Voy por más hielos. La tienda está llena de gente contenta que compra más cervezas. La ciudad ha montado un operativo de júbilo. Se lo merecen, nos lo merecemos, todo los seres lo merecen. De regreso a la casa con los hielos, truenan cohetes. Este es uno de esos países en que uno aprende la diferencia entre el sonido de los cohetes y las balas y por eso sé que fueron cohetes y no balas como las que a veces me despiertan por las noches. Pasa un rato con fiesta. Tocan a la puerta y aparece el trío “Los Rubíes” con sus guitarras, sus trajes idénticos y las mejillas pintadas verde, blanco y rojo. Pienso en mi pudor desgraciado: no logro divertirme con los disfraces, pero amo a los tríos, me enchinan la piel, mi disfraz.
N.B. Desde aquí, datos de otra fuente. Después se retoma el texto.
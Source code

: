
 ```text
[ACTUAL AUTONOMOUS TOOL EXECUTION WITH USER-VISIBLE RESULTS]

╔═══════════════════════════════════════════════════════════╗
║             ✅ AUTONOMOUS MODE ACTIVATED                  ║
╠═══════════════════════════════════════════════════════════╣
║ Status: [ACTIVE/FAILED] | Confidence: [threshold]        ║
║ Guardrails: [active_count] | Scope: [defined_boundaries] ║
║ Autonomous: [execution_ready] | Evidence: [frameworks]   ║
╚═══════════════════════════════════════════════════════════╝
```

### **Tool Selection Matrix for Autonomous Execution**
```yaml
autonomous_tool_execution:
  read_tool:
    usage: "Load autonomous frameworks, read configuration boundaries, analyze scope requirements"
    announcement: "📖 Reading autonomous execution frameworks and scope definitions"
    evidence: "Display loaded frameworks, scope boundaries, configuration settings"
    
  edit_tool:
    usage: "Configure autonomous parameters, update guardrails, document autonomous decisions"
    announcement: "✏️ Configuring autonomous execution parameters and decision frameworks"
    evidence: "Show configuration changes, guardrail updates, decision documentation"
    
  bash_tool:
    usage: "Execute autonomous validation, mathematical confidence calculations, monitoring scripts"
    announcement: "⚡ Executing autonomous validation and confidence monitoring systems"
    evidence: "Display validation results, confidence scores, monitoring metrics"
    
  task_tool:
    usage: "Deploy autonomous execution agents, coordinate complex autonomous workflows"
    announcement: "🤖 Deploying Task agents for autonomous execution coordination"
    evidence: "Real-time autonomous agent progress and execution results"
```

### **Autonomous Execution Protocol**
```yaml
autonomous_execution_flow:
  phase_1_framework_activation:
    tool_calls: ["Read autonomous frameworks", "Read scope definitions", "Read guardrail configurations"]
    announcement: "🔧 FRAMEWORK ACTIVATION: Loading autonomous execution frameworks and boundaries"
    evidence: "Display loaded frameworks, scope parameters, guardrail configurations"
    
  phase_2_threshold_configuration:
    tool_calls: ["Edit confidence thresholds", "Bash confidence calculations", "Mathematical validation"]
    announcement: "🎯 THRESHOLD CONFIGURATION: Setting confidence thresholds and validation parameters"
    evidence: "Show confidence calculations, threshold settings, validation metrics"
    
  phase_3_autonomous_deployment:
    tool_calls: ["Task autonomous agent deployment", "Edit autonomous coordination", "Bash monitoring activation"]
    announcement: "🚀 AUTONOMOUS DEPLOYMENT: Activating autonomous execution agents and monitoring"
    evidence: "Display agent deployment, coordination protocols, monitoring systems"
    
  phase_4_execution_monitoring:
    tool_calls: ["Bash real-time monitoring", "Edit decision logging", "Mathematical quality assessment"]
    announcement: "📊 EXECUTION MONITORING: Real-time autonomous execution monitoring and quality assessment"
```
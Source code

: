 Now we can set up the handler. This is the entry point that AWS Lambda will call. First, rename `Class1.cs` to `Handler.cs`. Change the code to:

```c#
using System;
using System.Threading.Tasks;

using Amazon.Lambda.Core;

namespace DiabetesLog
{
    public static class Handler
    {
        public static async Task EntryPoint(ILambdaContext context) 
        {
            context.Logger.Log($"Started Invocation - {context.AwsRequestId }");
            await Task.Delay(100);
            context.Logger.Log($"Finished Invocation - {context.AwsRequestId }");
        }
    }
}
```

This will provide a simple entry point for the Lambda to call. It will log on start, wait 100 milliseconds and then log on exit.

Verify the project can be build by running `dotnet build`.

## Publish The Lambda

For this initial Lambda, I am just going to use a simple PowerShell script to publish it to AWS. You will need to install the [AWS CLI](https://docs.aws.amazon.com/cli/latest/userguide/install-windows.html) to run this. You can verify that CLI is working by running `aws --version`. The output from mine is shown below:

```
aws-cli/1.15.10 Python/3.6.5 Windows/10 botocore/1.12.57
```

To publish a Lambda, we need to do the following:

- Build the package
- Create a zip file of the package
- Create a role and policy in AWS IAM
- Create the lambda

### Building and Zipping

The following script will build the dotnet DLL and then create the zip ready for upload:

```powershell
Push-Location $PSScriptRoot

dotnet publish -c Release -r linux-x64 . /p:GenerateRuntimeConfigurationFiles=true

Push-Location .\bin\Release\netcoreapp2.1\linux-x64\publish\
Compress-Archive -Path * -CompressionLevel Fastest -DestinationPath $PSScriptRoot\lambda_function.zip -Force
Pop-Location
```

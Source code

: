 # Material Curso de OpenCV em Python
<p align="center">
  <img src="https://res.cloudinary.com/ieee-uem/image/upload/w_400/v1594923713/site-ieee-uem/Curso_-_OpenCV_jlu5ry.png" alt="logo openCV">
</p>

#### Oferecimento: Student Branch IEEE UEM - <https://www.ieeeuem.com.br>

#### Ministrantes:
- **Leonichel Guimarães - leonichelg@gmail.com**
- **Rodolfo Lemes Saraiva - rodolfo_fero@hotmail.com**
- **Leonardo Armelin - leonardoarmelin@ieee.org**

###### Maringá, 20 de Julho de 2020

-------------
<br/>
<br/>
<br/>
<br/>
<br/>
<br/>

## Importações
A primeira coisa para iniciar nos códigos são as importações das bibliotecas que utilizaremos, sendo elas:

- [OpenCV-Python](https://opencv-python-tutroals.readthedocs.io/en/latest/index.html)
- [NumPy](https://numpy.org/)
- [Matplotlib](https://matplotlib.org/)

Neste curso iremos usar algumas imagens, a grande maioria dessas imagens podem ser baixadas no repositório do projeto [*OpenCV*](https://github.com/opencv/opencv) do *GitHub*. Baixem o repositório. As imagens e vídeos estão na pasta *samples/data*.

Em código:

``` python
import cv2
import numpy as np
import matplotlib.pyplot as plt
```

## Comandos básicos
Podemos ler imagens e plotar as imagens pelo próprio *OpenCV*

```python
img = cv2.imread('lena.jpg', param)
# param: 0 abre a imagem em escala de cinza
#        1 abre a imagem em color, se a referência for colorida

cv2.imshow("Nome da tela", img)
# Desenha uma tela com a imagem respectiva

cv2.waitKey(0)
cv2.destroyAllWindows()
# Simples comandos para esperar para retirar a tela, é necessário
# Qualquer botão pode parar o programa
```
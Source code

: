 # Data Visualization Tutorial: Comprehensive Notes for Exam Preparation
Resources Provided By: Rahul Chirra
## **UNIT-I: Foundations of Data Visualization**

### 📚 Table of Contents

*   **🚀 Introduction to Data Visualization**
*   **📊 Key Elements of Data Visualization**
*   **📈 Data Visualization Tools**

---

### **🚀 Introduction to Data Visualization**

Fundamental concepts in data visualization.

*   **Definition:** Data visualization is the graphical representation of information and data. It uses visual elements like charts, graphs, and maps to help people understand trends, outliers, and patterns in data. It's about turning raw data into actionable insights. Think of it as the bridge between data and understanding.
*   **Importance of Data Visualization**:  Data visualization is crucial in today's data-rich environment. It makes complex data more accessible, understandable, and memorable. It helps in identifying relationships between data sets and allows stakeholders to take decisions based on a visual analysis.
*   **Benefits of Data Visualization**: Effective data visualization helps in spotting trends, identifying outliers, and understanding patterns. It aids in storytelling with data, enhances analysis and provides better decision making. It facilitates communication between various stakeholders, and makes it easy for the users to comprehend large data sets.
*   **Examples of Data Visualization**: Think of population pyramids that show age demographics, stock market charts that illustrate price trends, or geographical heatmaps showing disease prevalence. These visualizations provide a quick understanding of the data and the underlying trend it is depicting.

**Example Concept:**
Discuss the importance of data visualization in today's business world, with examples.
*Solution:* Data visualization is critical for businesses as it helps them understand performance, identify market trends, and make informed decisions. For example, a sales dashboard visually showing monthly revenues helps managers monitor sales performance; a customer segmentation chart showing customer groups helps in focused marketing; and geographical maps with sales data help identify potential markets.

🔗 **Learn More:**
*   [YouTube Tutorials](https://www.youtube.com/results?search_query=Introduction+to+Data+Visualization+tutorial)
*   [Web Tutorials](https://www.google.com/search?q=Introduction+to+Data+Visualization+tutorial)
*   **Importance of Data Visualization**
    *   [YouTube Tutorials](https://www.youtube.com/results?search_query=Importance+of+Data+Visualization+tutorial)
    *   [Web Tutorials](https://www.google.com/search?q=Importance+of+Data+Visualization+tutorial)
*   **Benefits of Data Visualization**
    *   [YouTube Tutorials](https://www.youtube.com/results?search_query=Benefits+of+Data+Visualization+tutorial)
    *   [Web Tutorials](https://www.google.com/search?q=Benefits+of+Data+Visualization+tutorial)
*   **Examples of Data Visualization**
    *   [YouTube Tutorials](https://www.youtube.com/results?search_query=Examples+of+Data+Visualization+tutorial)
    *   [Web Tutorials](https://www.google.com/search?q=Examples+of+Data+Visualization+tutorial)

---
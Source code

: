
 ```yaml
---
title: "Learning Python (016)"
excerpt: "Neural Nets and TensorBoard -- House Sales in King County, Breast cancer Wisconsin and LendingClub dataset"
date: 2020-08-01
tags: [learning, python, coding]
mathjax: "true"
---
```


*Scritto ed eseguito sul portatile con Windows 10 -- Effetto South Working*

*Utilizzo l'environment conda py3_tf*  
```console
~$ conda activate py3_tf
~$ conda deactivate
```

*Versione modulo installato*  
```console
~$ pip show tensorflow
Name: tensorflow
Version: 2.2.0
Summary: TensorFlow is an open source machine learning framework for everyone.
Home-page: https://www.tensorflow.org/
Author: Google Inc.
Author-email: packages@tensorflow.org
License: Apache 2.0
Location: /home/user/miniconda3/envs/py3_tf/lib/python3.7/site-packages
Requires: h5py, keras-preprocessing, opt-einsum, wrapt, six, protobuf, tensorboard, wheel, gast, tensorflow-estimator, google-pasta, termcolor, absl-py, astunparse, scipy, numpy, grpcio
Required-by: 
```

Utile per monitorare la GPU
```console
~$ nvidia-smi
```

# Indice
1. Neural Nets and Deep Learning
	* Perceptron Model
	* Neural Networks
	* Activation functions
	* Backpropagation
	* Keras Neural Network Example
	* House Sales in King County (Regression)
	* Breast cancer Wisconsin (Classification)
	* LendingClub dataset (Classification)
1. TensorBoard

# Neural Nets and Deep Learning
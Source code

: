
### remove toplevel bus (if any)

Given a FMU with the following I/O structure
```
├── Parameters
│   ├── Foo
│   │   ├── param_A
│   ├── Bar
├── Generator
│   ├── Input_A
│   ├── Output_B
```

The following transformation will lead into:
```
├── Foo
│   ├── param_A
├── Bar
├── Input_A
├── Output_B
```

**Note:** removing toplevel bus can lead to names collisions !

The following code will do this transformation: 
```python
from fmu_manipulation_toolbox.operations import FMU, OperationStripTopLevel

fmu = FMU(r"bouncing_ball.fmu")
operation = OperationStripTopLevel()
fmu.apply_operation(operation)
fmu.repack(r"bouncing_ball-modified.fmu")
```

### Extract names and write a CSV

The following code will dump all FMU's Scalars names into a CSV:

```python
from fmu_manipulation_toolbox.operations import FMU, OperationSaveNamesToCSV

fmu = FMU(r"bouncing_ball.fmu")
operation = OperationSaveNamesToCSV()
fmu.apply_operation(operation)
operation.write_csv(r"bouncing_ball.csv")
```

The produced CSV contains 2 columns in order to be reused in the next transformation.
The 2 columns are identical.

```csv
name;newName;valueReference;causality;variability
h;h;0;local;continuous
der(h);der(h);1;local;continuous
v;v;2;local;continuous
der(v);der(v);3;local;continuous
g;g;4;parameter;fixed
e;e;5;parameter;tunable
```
Cantamos toda la tarde. Las canciones se pedían por turnos estrictamente establecidos. Bebimos mucho y nos despedimos muy de noche con más abrazos. Qué felicidad, tan huidiza. Mientras manejo de regreso a casa me acuerdo de lo que dijo otro poeta, Felipito, el amigo de Mafalda: uno nunca termina de conocerse.

No amo mi patria, amo a otra cosa encarnada en ella, menos presumida, pero igual de ruidosa.